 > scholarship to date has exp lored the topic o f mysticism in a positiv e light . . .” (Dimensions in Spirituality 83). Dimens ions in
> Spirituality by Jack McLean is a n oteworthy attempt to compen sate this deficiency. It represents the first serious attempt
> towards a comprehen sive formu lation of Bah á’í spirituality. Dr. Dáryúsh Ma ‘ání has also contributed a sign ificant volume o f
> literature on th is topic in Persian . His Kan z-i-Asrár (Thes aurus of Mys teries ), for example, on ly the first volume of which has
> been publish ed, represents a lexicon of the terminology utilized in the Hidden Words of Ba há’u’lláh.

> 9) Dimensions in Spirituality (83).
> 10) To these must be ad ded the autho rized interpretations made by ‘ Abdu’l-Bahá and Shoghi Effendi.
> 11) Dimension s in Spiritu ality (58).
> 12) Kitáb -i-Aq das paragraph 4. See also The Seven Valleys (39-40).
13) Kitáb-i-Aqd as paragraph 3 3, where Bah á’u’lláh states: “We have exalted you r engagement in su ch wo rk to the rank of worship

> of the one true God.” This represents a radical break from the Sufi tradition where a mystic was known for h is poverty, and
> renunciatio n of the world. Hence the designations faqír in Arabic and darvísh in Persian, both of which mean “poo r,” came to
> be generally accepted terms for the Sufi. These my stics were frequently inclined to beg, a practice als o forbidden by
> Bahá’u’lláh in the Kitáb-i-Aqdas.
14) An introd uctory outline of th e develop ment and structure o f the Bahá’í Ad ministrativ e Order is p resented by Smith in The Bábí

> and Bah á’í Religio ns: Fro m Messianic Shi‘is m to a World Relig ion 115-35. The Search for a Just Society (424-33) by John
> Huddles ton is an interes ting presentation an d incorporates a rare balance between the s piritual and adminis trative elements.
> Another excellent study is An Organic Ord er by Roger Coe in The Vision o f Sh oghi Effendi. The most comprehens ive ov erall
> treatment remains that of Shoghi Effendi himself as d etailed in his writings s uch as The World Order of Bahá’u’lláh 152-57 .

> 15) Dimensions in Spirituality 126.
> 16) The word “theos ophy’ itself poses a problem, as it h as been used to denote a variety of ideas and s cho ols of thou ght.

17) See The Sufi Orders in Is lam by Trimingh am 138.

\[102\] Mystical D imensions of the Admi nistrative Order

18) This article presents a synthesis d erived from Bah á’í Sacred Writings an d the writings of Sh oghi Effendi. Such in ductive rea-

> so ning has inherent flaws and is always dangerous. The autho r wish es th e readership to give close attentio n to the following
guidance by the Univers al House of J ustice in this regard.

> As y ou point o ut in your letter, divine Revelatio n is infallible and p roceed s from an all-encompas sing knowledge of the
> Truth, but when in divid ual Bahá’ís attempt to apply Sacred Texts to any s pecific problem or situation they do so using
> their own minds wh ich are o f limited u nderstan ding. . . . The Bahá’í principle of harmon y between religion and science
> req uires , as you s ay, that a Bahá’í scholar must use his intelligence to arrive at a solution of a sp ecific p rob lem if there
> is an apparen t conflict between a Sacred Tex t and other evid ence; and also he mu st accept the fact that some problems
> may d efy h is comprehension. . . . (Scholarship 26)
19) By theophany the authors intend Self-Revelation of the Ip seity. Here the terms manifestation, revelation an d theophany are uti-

### TASK STATEMENT:
The expected response is the full set of records, reproduced exactly.

### OUTPUT BELOW:
 > scholarship to date has exp lored the topic o f mysticism in a positiv e light . . .” (Dimensions in Spirituality 83). Dimens ions in
> Spirituality by Jack McLean is a n oteworthy attempt to compen sate this deficiency. It represents the first serious attempt
> towards a comprehen sive formu lation of Bah á’í spirituality. Dr. Dáryúsh Ma ‘ání has also contributed a sign ificant volume o f
> literature on th is topic in Persian . His Kan z-i-Asrár (Thes aurus of Mys teries ), for example, on ly the first volume of which has
> been publish ed, represents a lexicon of the terminology utilized in the Hidden Words of Ba há’u’lláh.

> 9) Dimensions in Spirituality (83).
> 10) To these must be ad ded the autho rized interpretations made by ‘ Abdu’l-Bahá and Shoghi Effendi.
> 11) Dimension s in Spiritu ality (58).
> 12) Kitáb -i-Aq das paragraph 4. See also The Seven Valleys (39-40).
13) Kitáb-i-Aqd as paragraph 3 3, where Bah á’u’lláh states: “We have exalted you r engagement in su ch wo rk to the rank of worship

> of the one true God.” This represents a radical break from the Sufi tradition where a mystic was known for h is poverty, and
> renunciatio n of the world. Hence the designations faqír in Arabic and darvísh in Persian, both of which mean “poo r,” came to
> be generally accepted terms for the Sufi. These my stics were frequently inclined to beg, a practice als o forbidden by
> Bahá’u’lláh in the Kitáb-i-Aqdas.
14) An introd uctory outline of th e develop ment and structure o f the Bahá’í Ad ministrativ e Order is p resented by Smith in The Bábí

> and Bah á’í Religio ns: Fro m Messianic Shi‘is m to a World Relig ion 115-35. The Search for a Just Society (424-33) by John
> Huddles ton is an interes ting presentation an d incorporates a rare balance between the s piritual and adminis trative elements.
> Another excellent study is An Organic Ord er by Roger Coe in The Vision o f Sh oghi Effendi. The most comprehens ive ov erall
> treatment remains that of Shoghi Effendi himself as d etailed in his writings s uch as The World Order of Bahá’u’lláh 152-57 .

> 15) Dimensions in Spirituality 126.
> 16) The word “theos ophy’ itself poses a problem, as it h as been used to denote a variety of ideas and s cho ols of thou ght.

17) See The Sufi Orders in Is lam by Trimingh am 138.

\[102\] Mystical D imensions of the Admi nistrative Order

18) This article presents a synthesis d erived from Bah á’í Sacred Writings an d the writings of Sh oghi Effendi. Such in ductive rea-

> so ning has inherent flaws and is always dangerous. The autho r wish es th e readership to give close attentio n to the following
guidance by the Univers al House of J ustice in this regard.

> As y ou point o ut in your letter, divine Revelatio n is infallible and p roceed s from an all-encompas sing knowledge of the
> Truth, but when in divid ual Bahá’ís attempt to apply Sacred Texts to any s pecific problem or situation they do so using
> their own minds wh ich are o f limited u nderstan ding. . . . The Bahá’í principle of harmon y between religion and science
> req uires , as you s ay, that a Bahá’í scholar must use his intelligence to arrive at a solution of a sp ecific p rob lem if there
> is an apparen t conflict between a Sacred Tex t and other evid ence; and also he mu st accept the fact that some problems
> may d efy h is comprehension. . . . (Scholarship 26)
19) By theophany the authors intend Self-Revelation of the Ip seity. Here the terms manifestation, revelation an d theophany are uti-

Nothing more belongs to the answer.